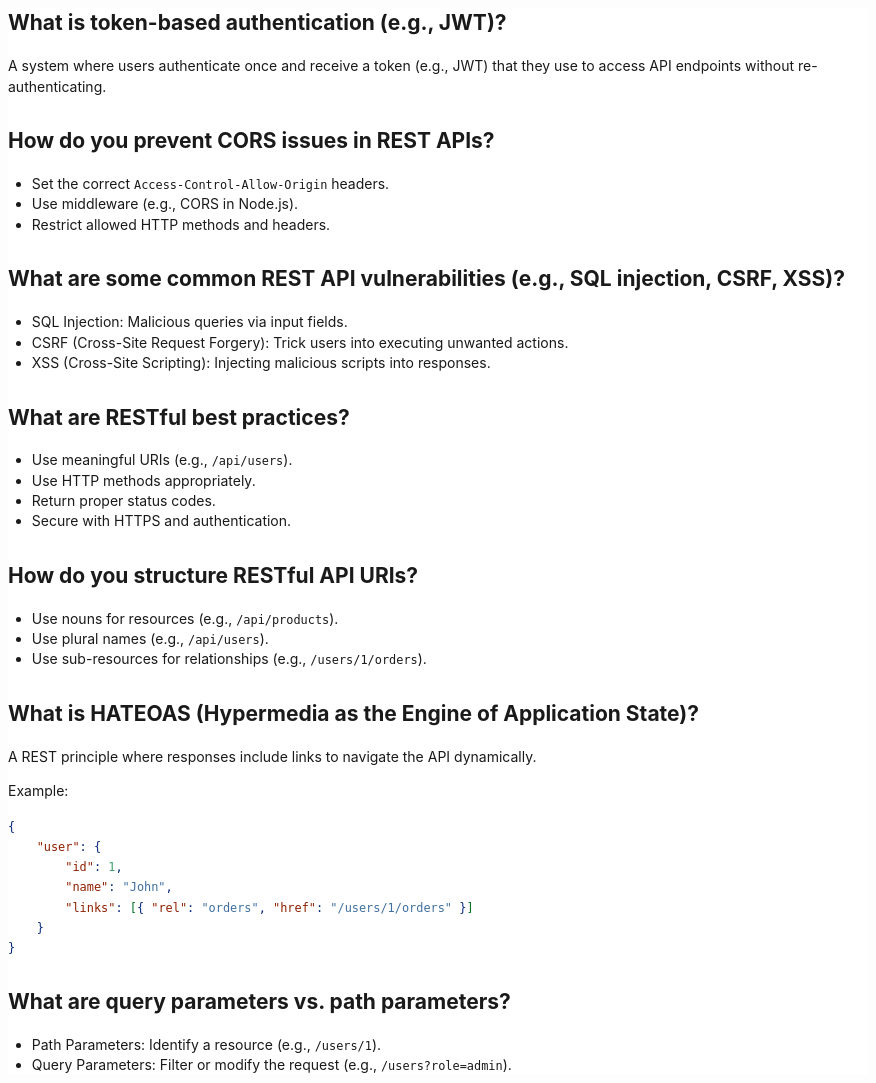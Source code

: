 ## What is token-based authentication (e.g., JWT)?

A system where users authenticate once and receive a token (e.g., JWT) that they use to access API endpoints without re-authenticating.

## How do you prevent CORS issues in REST APIs?

-   Set the correct `Access-Control-Allow-Origin` headers.
-   Use middleware (e.g., CORS in Node.js).
-   Restrict allowed HTTP methods and headers.

## What are some common REST API vulnerabilities (e.g., SQL injection, CSRF, XSS)?

-   SQL Injection: Malicious queries via input fields.
-   CSRF (Cross-Site Request Forgery): Trick users into executing unwanted actions.
-   XSS (Cross-Site Scripting): Injecting malicious scripts into responses.

## What are RESTful best practices?

-   Use meaningful URIs (e.g., `/api/users`).
-   Use HTTP methods appropriately.
-   Return proper status codes.
-   Secure with HTTPS and authentication.

## How do you structure RESTful API URIs?

-   Use nouns for resources (e.g., `/api/products`).
-   Use plural names (e.g., `/api/users`).
-   Use sub-resources for relationships (e.g., `/users/1/orders`).

## What is HATEOAS (Hypermedia as the Engine of Application State)?

A REST principle where responses include links to navigate the API dynamically.

Example:

```json
{
    "user": {
        "id": 1,
        "name": "John",
        "links": [{ "rel": "orders", "href": "/users/1/orders" }]
    }
}
```

## What are query parameters vs. path parameters?

-   Path Parameters: Identify a resource (e.g., `/users/1`).
-   Query Parameters: Filter or modify the request (e.g., `/users?role=admin`).
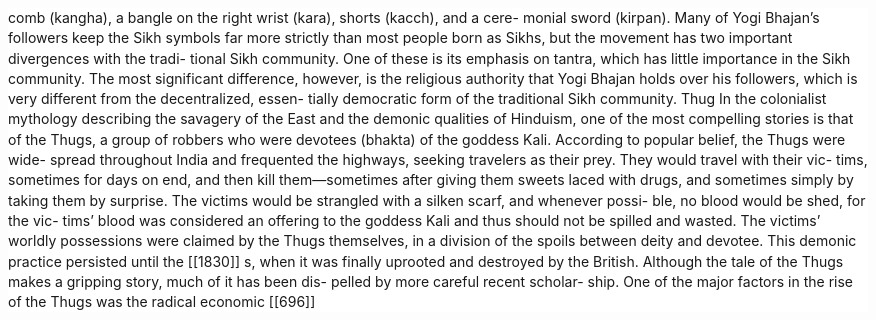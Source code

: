 comb (kangha), a bangle on the right
wrist (kara), shorts (kacch), and a cere-
monial sword (kirpan). Many of Yogi
Bhajan’s followers keep the Sikh symbols
far more strictly than most people born
as Sikhs, but the movement has two
important divergences with the tradi-
tional Sikh community. One of these is
its emphasis on tantra, which has little
importance in the Sikh community. The
most significant difference, however, is
the religious authority that Yogi Bhajan
holds over his followers, which is very
different from the decentralized, essen-
tially democratic form of the traditional
Sikh community.
Thug
In the colonialist mythology describing
the savagery of the East and the demonic
qualities of Hinduism, one of the most
compelling stories is that of the Thugs, a
group of robbers who were devotees
(bhakta) of the goddess Kali. According
to popular belief, the Thugs were wide-
spread throughout India and frequented
the highways, seeking travelers as their
prey. They would travel with their vic-
tims, sometimes for days on end, and
then kill them—sometimes after giving
them sweets laced with drugs, and
sometimes simply by taking them by
surprise. The victims would be strangled
with a silken scarf, and whenever possi-
ble, no blood would be shed, for the vic-
tims’ blood was considered an offering
to the goddess Kali and thus should not
be spilled and wasted. The victims’
worldly possessions were claimed by the
Thugs themselves, in a division of the
spoils between deity and devotee. This
demonic practice persisted until the
[[1830]]
s, when it was finally uprooted and
destroyed by the British.
Although the tale of the Thugs makes
a gripping story, much of it has been dis-
pelled by more careful recent scholar-
ship. One of the major factors in the rise
of the Thugs was the radical economic
[[696]]
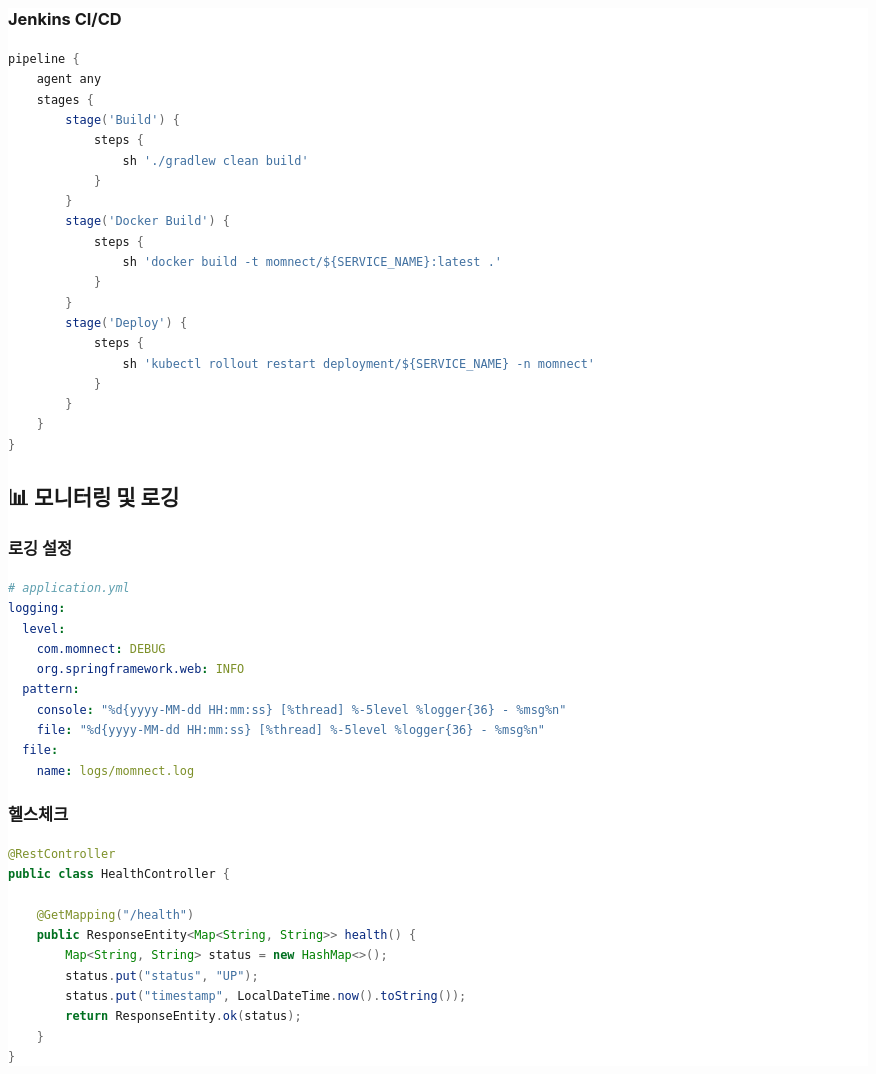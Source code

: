### Jenkins CI/CD

```groovy
pipeline {
    agent any
    stages {
        stage('Build') {
            steps {
                sh './gradlew clean build'
            }
        }
        stage('Docker Build') {
            steps {
                sh 'docker build -t momnect/${SERVICE_NAME}:latest .'
            }
        }
        stage('Deploy') {
            steps {
                sh 'kubectl rollout restart deployment/${SERVICE_NAME} -n momnect'
            }
        }
    }
}
```

## 📊 모니터링 및 로깅

### 로깅 설정

```yaml
# application.yml
logging:
  level:
    com.momnect: DEBUG
    org.springframework.web: INFO
  pattern:
    console: "%d{yyyy-MM-dd HH:mm:ss} [%thread] %-5level %logger{36} - %msg%n"
    file: "%d{yyyy-MM-dd HH:mm:ss} [%thread] %-5level %logger{36} - %msg%n"
  file:
    name: logs/momnect.log
```

### 헬스체크

```java
@RestController
public class HealthController {

    @GetMapping("/health")
    public ResponseEntity<Map<String, String>> health() {
        Map<String, String> status = new HashMap<>();
        status.put("status", "UP");
        status.put("timestamp", LocalDateTime.now().toString());
        return ResponseEntity.ok(status);
    }
}
```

§ What the exercise asks
Begin at the first line of the records and please reproduce every line exactly through the one containing "## What are RESTful best practices?", leaving all pictures out.

§ Answer below
Source code

: ## What is token-based authentication (e.g., JWT)?

A system where users authenticate once and receive a token (e.g., JWT) that they use to access API endpoints without re-authenticating.

## How do you prevent CORS issues in REST APIs?

-   Set the correct `Access-Control-Allow-Origin` headers.
-   Use middleware (e.g., CORS in Node.js).
-   Restrict allowed HTTP methods and headers.

## What are some common REST API vulnerabilities (e.g., SQL injection, CSRF, XSS)?

-   SQL Injection: Malicious queries via input fields.
-   CSRF (Cross-Site Request Forgery): Trick users into executing unwanted actions.
-   XSS (Cross-Site Scripting): Injecting malicious scripts into responses.

## What are RESTful best practices?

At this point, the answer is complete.